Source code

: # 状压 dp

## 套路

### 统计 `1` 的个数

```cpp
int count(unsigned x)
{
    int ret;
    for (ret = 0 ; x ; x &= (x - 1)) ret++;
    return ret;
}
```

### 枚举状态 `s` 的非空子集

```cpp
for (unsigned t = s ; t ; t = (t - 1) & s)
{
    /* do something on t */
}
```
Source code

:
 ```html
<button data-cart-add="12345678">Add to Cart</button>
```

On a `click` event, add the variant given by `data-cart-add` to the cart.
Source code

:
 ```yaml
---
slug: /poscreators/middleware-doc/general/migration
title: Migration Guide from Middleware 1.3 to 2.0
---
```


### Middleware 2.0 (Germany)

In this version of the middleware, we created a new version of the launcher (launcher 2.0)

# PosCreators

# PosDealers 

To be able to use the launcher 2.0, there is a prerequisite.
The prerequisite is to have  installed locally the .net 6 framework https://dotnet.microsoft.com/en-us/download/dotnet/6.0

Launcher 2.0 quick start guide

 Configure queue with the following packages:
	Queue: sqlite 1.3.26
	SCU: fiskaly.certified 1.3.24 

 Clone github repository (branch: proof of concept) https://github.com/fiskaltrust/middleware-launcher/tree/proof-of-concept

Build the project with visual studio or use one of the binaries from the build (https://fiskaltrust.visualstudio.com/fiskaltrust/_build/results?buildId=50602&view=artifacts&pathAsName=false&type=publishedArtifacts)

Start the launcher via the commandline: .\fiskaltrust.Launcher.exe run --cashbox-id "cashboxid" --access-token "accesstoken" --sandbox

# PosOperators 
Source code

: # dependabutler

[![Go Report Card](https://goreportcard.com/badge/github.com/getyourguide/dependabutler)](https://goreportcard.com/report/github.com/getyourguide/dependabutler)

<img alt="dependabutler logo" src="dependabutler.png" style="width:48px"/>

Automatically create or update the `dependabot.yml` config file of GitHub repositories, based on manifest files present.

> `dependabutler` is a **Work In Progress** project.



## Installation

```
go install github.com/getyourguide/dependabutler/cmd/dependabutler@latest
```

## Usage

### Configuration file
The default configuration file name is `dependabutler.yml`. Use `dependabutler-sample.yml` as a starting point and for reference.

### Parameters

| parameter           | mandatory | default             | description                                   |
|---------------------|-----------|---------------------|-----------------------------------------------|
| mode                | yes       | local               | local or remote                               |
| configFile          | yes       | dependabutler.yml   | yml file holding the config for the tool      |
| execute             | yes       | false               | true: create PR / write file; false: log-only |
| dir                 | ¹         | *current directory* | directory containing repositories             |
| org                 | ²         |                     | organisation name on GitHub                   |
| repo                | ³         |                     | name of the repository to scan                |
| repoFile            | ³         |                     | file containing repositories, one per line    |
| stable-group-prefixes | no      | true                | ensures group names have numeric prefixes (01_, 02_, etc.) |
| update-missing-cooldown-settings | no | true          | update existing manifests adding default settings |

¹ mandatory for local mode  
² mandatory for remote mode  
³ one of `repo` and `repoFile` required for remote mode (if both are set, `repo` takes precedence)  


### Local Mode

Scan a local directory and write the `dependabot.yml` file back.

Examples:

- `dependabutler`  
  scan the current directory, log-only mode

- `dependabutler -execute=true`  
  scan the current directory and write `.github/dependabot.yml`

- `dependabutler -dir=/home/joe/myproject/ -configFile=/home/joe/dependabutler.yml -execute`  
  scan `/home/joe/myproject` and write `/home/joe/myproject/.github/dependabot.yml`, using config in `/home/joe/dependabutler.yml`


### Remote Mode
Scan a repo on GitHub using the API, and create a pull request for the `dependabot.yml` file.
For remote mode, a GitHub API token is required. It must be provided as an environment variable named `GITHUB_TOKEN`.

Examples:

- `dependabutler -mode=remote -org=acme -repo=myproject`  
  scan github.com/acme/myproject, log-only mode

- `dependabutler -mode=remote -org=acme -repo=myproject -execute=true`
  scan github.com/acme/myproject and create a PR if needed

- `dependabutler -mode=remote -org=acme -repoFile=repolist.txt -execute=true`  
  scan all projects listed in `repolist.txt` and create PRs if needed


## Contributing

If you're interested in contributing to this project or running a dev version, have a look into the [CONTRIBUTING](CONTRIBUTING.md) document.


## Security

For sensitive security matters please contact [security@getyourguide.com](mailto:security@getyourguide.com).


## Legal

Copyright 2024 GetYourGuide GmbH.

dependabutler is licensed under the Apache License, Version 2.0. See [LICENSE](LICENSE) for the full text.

> [Problem description]:
Single out each line of the records above with the string "prerequisite" in it, and copy it.

> [The completed task]:
To be able to use the launcher 2.0, there is a prerequisite.
The prerequisite is to have  installed locally the .net 6 framework https://dotnet.microsoft.com/en-us/download/dotnet/6.0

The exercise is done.